WO2017007374A1

WO2017007374A1 - Fan heater (hot air blower) with electric heating nozzles of a continuous cylindrical shape

Info

Publication number: WO2017007374A1
Application number: PCT/RU2016/000400
Authority: WO
Inventors: Геннадий Яковлевич ВАЙГАНДТ
Original assignee: Геннадий Яковлевич ВАЙГАНДТ
Priority date: 2015-07-08
Filing date: 2016-06-29
Publication date: 2017-01-12

Abstract

The invention relates to power engineering. A fan heater in which control and indication members are arranged on the external casing, and electric heating elements and the fan are arranged in the internal casing. The electric heating elements are in the form of a spiral of resistive wire wound in multiple layers onto the continuous cylindrical nozzle. Furthermore, the electric heating elements are uniformly arranged inside the housing of the heating diffuser and are oriented longitudinally to the air flow, the resistive wire is covered with a dedicated dielectric heat-conductive sheath, and the continuous cylindrical nozzle is covered with a layer of silica fabric. The invention makes it possible to provide a maximum heat yield and the transmission thereof into an external space.

Description

Title of invention

Fan heater (heat gun) with electric heating

through cylindrical nozzles

Technical field

The invention relates to electrical appliances and is intended for directed heating of rooms and drying surfaces with adjustable angle.

State of the art

Heat guns are known in which air that enters an elongated body is driven by a fan through thermal tubular electric heating elements (TEN), which in the standard design are a metal tube, inside of which there is a resistive wire that is directly a heat source. Between the resistive wire and the TEN sheath there is a heat-conducting ceramic packing. TENs are usually made in the form of a spiral or lattice. As the closest analogue, we chose a Ballu fan heater (heat gun) (see http://www.ballu.ru/catalog-ballu/4575.html for heating and drying surfaces and objects in industrial, public and auxiliary rooms. The performance of the well-known fan heater is portable, the operating position is installation on the floor, the operating conditions are supervised operation, and the operation mode is repeated and short-term. The supporting structure of the fan heater consists of external and internal casings made of sheet steel and having a cylindrical shape. A fan and tubular electric heating elements (TEN) are located in the inner casing. The housing of the control unit is located on the outer casing.
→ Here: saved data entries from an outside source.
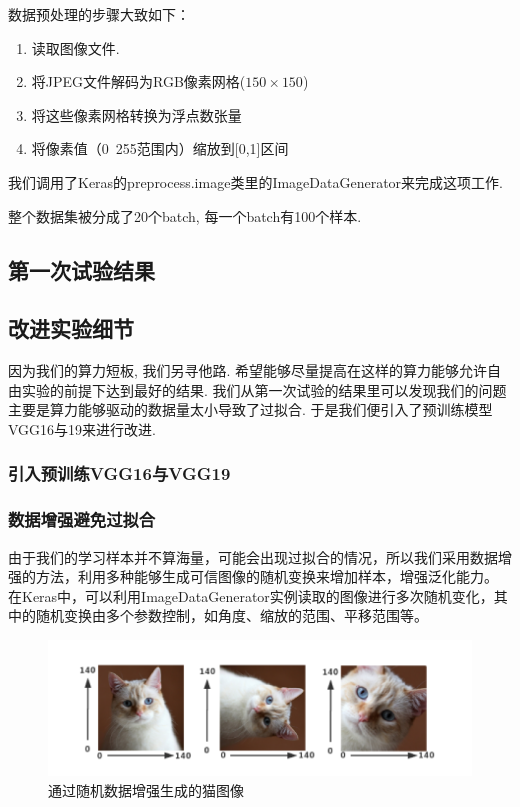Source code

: \documentclass[lang=cn,11pt]{elegantpaper}
\begin{document}
  数据预处理的步骤大致如下：

\begin{enumerate}
	\item 读取图像文件.
	\item 将JPEG文件解码为RGB像素网格($150\times 150$)
	\item 将这些像素网格转换为浮点数张量
	\item 将像素值（0~255范围内）缩放到[0,1]区间
\end{enumerate}

我们调用了Keras的preprocess.image类里的ImageDataGenerator来完成这项工作.

整个数据集被分成了20个batch, 每一个batch有100个样本.

\subsection{第一次试验结果}


\subsection{改进实验细节}

因为我们的算力短板, 我们另寻他路. 希望能够尽量提高在这样的算力能够允许自由实验的前提下达到最好的结果. 我们从第一次试验的结果里可以发现我们的问题主要是算力能够驱动的数据量太小导致了过拟合. 于是我们便引入了预训练模型VGG16与19来进行改进.


\subsubsection{引入预训练VGG16与VGG19}




\subsubsection{数据增强避免过拟合}
由于我们的学习样本并不算海量，可能会出现过拟合的情况，所以我们采用数据增强的方法，利用多种能够生成可信图像的随机变换来增加样本，增强泛化能力。 在Keras中，可以利用ImageDataGenerator实例读取的图像进行多次随机变化，其中的随机变换由多个参数控制，如角度、缩放的范围、平移范围等。

\begin{figure}[hbtp]
\centering
  \includegraphics{aug.png}
  \caption{通过随机数据增强生成的猫图像\label{fig:augcat}}
\end{figure}
\end{document}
The outer casing, closed, protected from the ends of the intake and exhaust grilles, is installed with screws to the handle-stand and has the ability to rotate in a vertical plane. The rotation angle is fixed with screws. A fan draws air through the openings of the intake grille. The air flow drawn by the fan into the housing, passing between the loops of the tubular electric heating elements, is heated and fed into the room through the openings of the air outlet grille.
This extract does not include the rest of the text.